しかし再びチラリと視線を向けられ、やっぱり俺はおかしいと感じた。
静かに俺は杉谷くんの隣に移動し、腰を下ろす。
「杉谷くんなに?どうした?」
問いかけると、杉谷くんは数秒悩んだような素振りを見せ、おずおずと持っていたスマホの画面を俺に見せてきた。
【 拡散希望!瀬戸 隆と新見 倖多の実態!
2人の恋人関係がニセモノだということが判明。カップルらしく見えていたようであれは実は演技だった!
新見 倖多は瀬戸 隆が雇った雇われ恋人!
入学式の日、2人のある会話を聞いてしまった生徒が、周囲を騙す2人の様子に見兼ねて教えてくれました。

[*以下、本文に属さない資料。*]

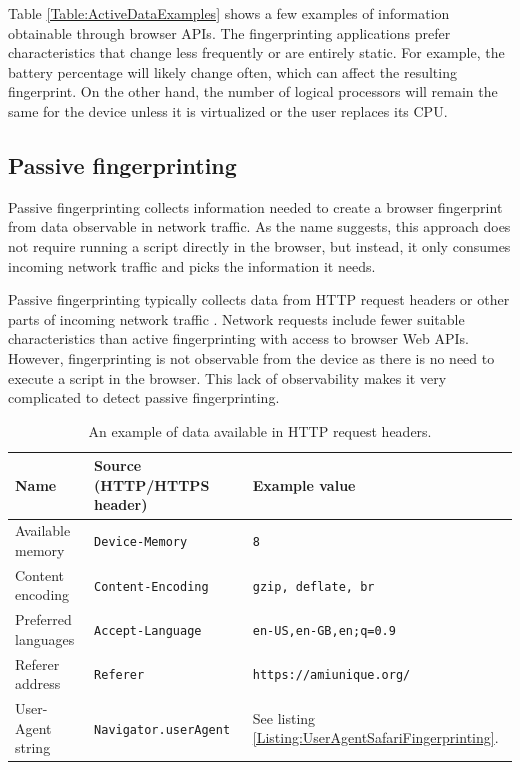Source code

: Table \ref{Table:ActiveDataExamples} shows a few examples of information obtainable through browser APIs. The fingerprinting applications prefer characteristics that change less frequently or are entirely static. For example, the battery percentage will likely change often, which can affect the resulting fingerprint. On the other hand, the number of logical processors will remain the same for the device unless it is virtualized or the user replaces its CPU.

\subsection{Passive fingerprinting}

Passive fingerprinting collects information needed to create a browser fingerprint from data observable in network traffic. As the name suggests, this approach does not require running a script directly in the browser, but instead, it only consumes incoming network traffic and picks the information it needs.

Passive fingerprinting typically collects data from HTTP request headers or other parts of incoming network traffic \cite{JShelterPaper}. Network requests include fewer suitable characteristics than active fingerprinting with access to browser Web APIs. However, fingerprinting is not observable from the device as there is no need to execute a script in the browser. This lack of observability makes it very complicated to detect passive fingerprinting.

\begin{table}[H]
	\centering
	\begin{tabular}{lll}
		\toprule
		Name                & Source (HTTP/HTTPS header)   & Example value \\
		\midrule
		Available memory    & \texttt{Device-Memory}       & \verb|8| \\
		Content encoding    & \texttt{Content-Encoding}    & \verb|gzip, deflate, br| \\
		Preferred languages & \texttt{Accept-Language}     & \verb|en-US,en-GB,en;q=0.9| \\
		Referer address     & \texttt{Referer}             & \verb|https://amiunique.org/| \\
		User-Agent string   & \texttt{Navigator.userAgent} & See listing \ref{Listing:UserAgentSafariFingerprinting}. \\
		\bottomrule                               
	\end{tabular}
	
	\caption{An example of data available in HTTP request headers.}
	\label{Table:PassiveDataExamples}
\end{table}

“実は入学式の日、変な会話を聞いたのが耳から離れないんです。
入学式の受付の人が、僕の前に居た新入生に言ったんです。
『お。よしキタ。決定、キミがいい。なあキミ、ちょっと簡単なお仕事してみない?』
小声だったのではっきりとは聞こえなかったんですけど、そんなことを言ってました。
そして僕は見てしまいました。
新入生のポケットに小さく畳んだお札みたいなものを入れていたのを。
今思うと、あの先輩は間違い無く瀬戸先輩で、新入生は背丈てきにも新見くんだったんじゃないかっていう疑いが僕の中で拭えません。
これがもし間違いなかったら、あの二人はあの時が初対面です。 恋人関係なんてものは全て嘘で、演技です。 ”
証言してくれた生徒の言葉はとても嘘とは思えない。恋人がいる素振りなど見せたことがなかった瀬戸 隆に、いきなりポッと現れた新見 倖多の存在は確かに怪しすぎた!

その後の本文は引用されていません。